Co-Chairman of the Council of the People's Deputies
- In office 10 November 1918 – 29 December 1918 Serving with Friedrich Ebert
- Preceded by: Max von Baden (as Chancellor)
- Succeeded by: Philipp Scheidemann

Leader of the Independent Social Democratic Party
- In office 6 April 1917 – 7 November 1919
- Serving with: Georg Ledebour (1917–1919) Arthur Crispien (1919–1922)
- Preceded by: Position established
- Succeeded by: Ernst Däumig

Leader of the Social Democratic Party
- In office 16 September 1911 – 25 March 1916
- Serving with: August Bebel (1892–1913) Friedrich Ebert (1913–1919)
- Preceded by: Paul Singer
- Succeeded by: Philipp Scheidemann

Member of the National Assembly for Berlin
- In office 6 February 1919 – 7 November 1919
- Preceded by: Constituency established
- Succeeded by: Richard Herbst

Member of the Reichstag for Königsberg 3
- In office 12 January 1912 – 9 November 1918
- Preceded by: Robert Gyßling
- Succeeded by: Constituency abolished
- In office 14 June 1897 – 24 January 1907
- Preceded by: Carl Schultze
- Succeeded by: Robert Gyßling

Personal details
- Born: 29 September 1863 Allenstein, Province of Prussia, Kingdom of Prussia
- Died: 7 November 1919 (aged 56) Berlin, Weimar Republic
- Cause of death: Blood poisoning from a gunshot wound
- Party: SPD (1887–1916) USPD (1917–1919)
- Other political affiliations: SAG (1915–1917)
- Spouse: Thea Lichtenstein
- Children: Ernst Haase, Hilde Haase, Gertrude Dresel
- Alma mater: University of Königsberg

= Hugo Haase =

German politician, jurist and pacifist

Hugo Haase (29 September 1863 – 7 November 1919) was a German socialist politician, jurist and pacifist. With Friedrich Ebert, he co-chaired the Council of the People's Deputies during the German Revolution of 1918–19.

==Early life==
Hugo Haase was born on 29 September 1863 in Allenstein, East Prussia, Germany (now Olsztyn, Poland), the son of Jewish shoemaker and small businessman, Nathan Haase, and his wife Pauline (née Anker).

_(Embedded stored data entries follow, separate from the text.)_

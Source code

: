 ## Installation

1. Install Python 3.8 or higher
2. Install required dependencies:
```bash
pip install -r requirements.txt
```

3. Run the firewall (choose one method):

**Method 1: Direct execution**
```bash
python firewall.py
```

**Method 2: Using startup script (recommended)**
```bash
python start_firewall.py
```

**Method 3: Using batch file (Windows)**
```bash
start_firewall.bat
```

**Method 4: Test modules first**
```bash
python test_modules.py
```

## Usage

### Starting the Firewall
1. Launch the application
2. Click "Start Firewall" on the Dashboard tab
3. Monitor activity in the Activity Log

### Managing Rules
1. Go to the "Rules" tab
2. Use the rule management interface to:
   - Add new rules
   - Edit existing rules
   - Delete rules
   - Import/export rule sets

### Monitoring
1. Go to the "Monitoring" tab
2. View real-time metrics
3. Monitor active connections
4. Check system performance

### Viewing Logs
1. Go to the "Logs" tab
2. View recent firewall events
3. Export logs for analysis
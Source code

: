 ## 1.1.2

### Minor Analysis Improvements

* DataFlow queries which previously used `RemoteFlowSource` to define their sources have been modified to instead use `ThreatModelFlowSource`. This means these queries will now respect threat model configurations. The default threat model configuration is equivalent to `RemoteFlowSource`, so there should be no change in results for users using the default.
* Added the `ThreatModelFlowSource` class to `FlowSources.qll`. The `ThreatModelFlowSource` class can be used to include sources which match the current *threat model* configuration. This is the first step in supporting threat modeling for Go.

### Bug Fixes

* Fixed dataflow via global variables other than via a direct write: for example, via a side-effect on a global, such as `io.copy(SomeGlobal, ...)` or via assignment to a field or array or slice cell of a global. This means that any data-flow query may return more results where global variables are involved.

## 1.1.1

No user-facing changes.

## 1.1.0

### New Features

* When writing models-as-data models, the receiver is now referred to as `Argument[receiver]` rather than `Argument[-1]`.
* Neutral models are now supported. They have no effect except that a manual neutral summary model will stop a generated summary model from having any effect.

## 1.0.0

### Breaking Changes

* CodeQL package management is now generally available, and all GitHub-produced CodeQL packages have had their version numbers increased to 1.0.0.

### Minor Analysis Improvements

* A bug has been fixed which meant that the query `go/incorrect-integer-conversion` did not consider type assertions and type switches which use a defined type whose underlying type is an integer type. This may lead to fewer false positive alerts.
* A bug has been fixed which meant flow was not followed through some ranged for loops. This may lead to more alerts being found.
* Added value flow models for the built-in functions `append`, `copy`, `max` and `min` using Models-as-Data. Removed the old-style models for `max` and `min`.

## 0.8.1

After attending the Gymnasium at Rastenburg, Haase studied law in Königsberg (now Kaliningrad, Russia), joined the Social Democratic Party of Germany (SPD) in 1887 and the next year established himself as a lawyer. He was the first socialist lawyer in East Prussia and took on clients mainly from the lower classes (workers, peasants), journalists and socialist functionaries. In 1894, Haase became the first Social Democrat in the municipal parliament (Stadtverordnetenversammlung) of Königsberg. In 1897, he was elected to the Reichstag in a by-election.

In multiple legal cases, he defended Social Democrats against various politically motivated charges. High-profile cases that made him known throughout the country included the so-called Königsberger Geheimbundprozeß in 1904, in which he achieved acquittals for several politicians including the later Minister President of Prussia, Otto Braun. In 1907, Haase was counsel for Karl Liebknecht (SPD) who had been charged with high treason for publishing his pamphlet Militarismus und Antimilitarismus.

Haase belonged to the so-called "revisionist" wing of the party, which in contrast to the Marxists, supported gradual reforms and no longer saw the best path to social and political change in revolution. In 1911, he became SPD chairman along with August Bebel, in 1912 Haase was reelected to the Reichstag and, together with Philipp Scheidemann, became chairman of the SPD Reichstag group. After Bebel's death in 1913, Haase and Friedrich Ebert were chosen as the party chairmen. However, he remained active as a lawyer (now with an office in Berlin). By contrast with Ebert, Bebel and Scheidemann, Haase was not a home-grown party functionary but a radical intellectual.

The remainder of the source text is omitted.